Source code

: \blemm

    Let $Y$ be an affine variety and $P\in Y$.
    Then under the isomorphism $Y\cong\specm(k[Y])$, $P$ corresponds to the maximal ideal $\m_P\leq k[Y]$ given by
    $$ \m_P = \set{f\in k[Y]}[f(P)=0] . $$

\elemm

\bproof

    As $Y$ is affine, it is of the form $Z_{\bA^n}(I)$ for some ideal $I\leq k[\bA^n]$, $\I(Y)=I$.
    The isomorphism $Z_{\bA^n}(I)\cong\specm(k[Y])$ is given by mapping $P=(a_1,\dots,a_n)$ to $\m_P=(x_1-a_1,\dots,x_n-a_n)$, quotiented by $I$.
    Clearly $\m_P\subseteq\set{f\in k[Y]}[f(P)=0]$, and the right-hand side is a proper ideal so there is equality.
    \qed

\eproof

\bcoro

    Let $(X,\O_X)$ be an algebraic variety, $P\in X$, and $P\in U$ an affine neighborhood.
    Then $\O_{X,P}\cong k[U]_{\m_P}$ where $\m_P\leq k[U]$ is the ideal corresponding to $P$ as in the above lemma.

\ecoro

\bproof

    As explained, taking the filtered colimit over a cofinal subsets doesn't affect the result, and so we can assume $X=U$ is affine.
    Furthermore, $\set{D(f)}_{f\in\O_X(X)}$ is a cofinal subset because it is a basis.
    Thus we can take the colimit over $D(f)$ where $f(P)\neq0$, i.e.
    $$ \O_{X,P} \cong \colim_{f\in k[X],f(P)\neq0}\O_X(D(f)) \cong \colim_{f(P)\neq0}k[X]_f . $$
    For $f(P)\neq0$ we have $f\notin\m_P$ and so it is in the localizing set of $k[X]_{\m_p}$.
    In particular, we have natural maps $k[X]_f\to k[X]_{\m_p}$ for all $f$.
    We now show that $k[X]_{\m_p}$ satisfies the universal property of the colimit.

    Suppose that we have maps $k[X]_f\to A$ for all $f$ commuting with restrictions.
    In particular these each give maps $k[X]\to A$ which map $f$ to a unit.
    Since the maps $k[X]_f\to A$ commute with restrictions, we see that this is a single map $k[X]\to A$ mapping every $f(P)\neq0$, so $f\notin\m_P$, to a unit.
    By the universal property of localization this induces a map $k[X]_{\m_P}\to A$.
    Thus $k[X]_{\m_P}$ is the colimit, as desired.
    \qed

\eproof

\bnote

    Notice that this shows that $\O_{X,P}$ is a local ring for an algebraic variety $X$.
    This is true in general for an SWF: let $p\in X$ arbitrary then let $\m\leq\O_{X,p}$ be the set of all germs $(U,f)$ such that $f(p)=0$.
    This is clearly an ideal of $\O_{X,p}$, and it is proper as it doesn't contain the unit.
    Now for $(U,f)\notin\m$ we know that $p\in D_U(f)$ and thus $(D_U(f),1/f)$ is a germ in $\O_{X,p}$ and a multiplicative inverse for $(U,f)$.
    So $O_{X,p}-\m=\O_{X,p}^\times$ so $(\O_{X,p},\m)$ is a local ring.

Task description - Review the preceding data and report every line that includes the string "variety".

Written reply -
    Let $Y$ be an affine variety and $P\in Y$.
    Let $(X,\O_X)$ be an algebraic variety, $P\in X$, and $P\in U$ an affine neighborhood.
    Notice that this shows that $\O_{X,P}$ is a local ring for an algebraic variety $X$.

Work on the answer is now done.